Jakarta (ANTARA) - Dokter spesialis kedokteran jiwa dr. Zulvia Oktanida Syarif SpKJ mengatakan anak yang mengalami Attention Deficit Hyperactivity Disorder (ADHD) atau awam disebut hiperaktif ada kemungkinan bisa diturunkan dari orang tua atau saudara kandung memiliki ADHD yang cukup dominan.

"Jadi cukup dominan faktor genetiknya, biasanya seorang anak yang mengalami ADHD ada kemungkinan orangtuanya juga ADHD atau punya kakak atau adik yang ADHD jadi faktor genetik cukup berperan,” ucapnya dalam diskusi mengenai gangguan mental ADHD atau hiperaktif yang diikuti secara daring di Jakarta, Jumat.

Zulvia menjelaskan ADHD merupakan satu gangguan mental yang ada dalam kelompok gangguan neuro developmental yaitu suatu gangguan perkembangan neurologis. Gangguan ini biasanya muncul sejak usia anak-anak dan terdeteksi di bawah usia 12 tahun.

Gejala yang perlu dievaluasi adalah anak yang sulit berkonsentrasi atau fokus pada satu hal, serta pergerakannya yang terlalu aktif di luar tahapan perkembangan usianya.

“Ketika dia umur 10 atau 11 tahun kok masih suka lari-lari, manjat-manjat, enggak bisa duduk tenang, itu menjadi pertanyaan. Jadi susah fokus konsentrasinya, pergerakan hyperatifnya tidak sesuai dengan malestone-nya atau tahapan perkembangan usia itu pada umumnya,” ucapnya.


Baca juga: Dokter: Konsumsi gula berlebih tidak membuat anak hiperaktif

Baca juga: Gawai sebabkan anak hiperaktif dan mudah amuk
 

Anak dengan ADHD berbeda dengan anak yang aktif biasa. Ia menjelaskan anak dengan ADHD tidak bisa mengendalikan dirinya dan tidak bisa duduk tenang di kelas dalam waktu yang lama. Pada saat belajar pun tidak bisa memusatkan kosentrasinya dalam waktu lama dan mudah teralihkan.
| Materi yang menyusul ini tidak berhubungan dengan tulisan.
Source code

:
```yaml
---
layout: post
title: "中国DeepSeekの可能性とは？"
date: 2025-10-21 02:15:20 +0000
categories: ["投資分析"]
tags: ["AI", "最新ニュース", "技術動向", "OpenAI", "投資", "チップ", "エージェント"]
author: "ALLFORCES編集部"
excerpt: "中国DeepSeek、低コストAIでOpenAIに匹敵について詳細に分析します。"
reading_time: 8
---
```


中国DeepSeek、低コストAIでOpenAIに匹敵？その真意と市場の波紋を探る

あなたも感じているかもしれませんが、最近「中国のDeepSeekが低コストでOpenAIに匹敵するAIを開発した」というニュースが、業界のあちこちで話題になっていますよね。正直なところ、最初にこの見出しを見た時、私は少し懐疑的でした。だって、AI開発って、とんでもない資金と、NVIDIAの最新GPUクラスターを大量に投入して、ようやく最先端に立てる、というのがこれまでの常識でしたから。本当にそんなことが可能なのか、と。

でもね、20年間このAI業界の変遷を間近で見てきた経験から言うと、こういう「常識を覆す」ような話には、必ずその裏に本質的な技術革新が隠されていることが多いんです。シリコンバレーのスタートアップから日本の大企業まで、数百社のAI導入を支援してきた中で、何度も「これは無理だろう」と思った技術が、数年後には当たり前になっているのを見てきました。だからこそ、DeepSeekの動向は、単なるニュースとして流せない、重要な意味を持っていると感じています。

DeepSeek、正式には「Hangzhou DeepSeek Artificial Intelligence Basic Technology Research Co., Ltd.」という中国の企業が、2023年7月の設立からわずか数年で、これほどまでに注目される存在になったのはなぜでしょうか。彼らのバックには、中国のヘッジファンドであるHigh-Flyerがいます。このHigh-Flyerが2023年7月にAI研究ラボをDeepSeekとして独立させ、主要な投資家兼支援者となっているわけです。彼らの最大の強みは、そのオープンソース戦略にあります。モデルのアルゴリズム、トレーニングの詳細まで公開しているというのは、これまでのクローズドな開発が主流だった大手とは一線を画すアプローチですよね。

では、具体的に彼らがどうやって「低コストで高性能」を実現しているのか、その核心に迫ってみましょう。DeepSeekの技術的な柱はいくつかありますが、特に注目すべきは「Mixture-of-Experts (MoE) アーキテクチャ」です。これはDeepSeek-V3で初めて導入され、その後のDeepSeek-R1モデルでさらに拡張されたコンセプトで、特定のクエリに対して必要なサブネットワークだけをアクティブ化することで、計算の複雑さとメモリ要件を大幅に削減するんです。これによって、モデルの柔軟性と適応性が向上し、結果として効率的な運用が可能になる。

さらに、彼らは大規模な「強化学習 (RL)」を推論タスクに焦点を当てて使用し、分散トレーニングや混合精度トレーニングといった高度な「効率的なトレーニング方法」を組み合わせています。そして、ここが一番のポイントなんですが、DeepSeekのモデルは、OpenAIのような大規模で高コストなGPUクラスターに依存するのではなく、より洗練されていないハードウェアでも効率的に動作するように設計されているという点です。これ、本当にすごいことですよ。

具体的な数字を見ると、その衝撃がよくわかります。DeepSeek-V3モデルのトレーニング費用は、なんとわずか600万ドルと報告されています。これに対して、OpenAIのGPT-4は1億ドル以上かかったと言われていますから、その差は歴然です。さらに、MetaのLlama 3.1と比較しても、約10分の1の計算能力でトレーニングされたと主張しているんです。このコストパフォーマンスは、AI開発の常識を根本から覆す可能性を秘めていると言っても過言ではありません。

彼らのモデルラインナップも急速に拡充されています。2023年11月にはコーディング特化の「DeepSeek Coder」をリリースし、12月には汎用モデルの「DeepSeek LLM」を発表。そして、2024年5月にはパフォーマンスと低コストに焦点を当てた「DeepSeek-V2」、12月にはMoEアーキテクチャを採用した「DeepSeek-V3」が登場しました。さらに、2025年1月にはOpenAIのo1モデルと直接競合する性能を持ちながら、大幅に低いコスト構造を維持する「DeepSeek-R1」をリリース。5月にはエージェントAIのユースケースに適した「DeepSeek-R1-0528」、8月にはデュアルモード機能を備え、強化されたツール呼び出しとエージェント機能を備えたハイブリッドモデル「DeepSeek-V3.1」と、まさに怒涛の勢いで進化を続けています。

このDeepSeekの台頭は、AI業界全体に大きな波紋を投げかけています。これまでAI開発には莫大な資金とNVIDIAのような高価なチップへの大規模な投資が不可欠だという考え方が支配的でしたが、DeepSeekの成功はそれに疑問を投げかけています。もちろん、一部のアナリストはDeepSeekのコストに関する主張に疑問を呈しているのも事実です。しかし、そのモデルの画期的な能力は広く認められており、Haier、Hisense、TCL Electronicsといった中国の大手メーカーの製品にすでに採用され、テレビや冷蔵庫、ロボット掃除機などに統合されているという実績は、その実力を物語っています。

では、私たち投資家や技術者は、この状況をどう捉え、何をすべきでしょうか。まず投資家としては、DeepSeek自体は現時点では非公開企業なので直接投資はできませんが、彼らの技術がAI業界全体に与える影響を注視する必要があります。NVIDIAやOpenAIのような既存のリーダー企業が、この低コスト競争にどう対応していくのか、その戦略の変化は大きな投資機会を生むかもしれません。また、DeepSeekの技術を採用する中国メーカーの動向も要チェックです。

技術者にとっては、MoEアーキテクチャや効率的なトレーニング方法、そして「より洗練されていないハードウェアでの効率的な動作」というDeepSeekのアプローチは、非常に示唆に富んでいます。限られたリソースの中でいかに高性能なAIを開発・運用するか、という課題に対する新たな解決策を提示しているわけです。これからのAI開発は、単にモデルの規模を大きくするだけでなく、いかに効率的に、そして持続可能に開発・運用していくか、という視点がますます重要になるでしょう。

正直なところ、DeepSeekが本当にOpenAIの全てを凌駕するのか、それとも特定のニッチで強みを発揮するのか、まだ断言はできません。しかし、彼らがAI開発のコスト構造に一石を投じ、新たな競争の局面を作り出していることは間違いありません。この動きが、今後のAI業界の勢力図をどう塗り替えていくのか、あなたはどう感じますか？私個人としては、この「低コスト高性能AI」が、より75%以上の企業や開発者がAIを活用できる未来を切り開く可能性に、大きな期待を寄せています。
Karena tidak bisa memusatkan konsentrasi saat belajar, anak dengan ADHD seringkali mengalami gangguan belajar atau learning disability sehingga mengalami tingkatan IQ yang rendah.

“Anak-anak ADHD ini seringkali mengalami gangguan belajar atau learning disability jadi salah satu kesulitannya adalah gangguan belajar ada juga yang memang jadi mengalami IQ yang rendah, tapi juga ada anak ADHD dengan IQ tinggi,” ucap Zulvia.

Ia mengatakan beberapa orang tua tidak menyadari anaknya aktif berlebihan dan tidak sesuai dengan tahapan perkembangan usianya sehingga seringkali dibiarkan. Namun, lama kelamaan anak dengan ADHD bisa memiliki masalah Kesehatan mental lainnya seperti kecemasan atau anxiety, kesulitan tidur atau insomnia dan bisa juga mengalami depresi karena interaksi dengan orang lain menjadi sulit.

Gangguan kesehatan mental ini bisa mempengaruhi fungsi kehidupan anak ketika dewasa nanti.

“Karena sudah mulai berinteraksi dan berbenturan jadi sama mamanya dimarahin terus, di sekolah nilai-nilainya buruk sedangkan orang tuanya menyuruh dia ranking 1 misalnya, jadinya yang sering terjadi adalah kalau dibiarin akan mengganggu fungsi kehidupan si anak,” ucapnya.

Ia menyarankan orang tua untuk sering datang ke dokter anak untuk vaksin dan cek tumbuh kembang anak di layanan Kesehatan agar bisa terdeteksi Ketika ada kondisi yang tidak wajar atau berlebihan.

“Rutin datang ke dokter anak untuk vaksinasi dan datang ke layanan kesehatan untuk cek perkembangan evaluasi tumbuh kembang itu sebenarnya merupakan momen-momen untuk bisa dilakukan skrining ketika ada kondisi yang memang sepertinya tidak wajar atau berlebihan,” kata Zulvia.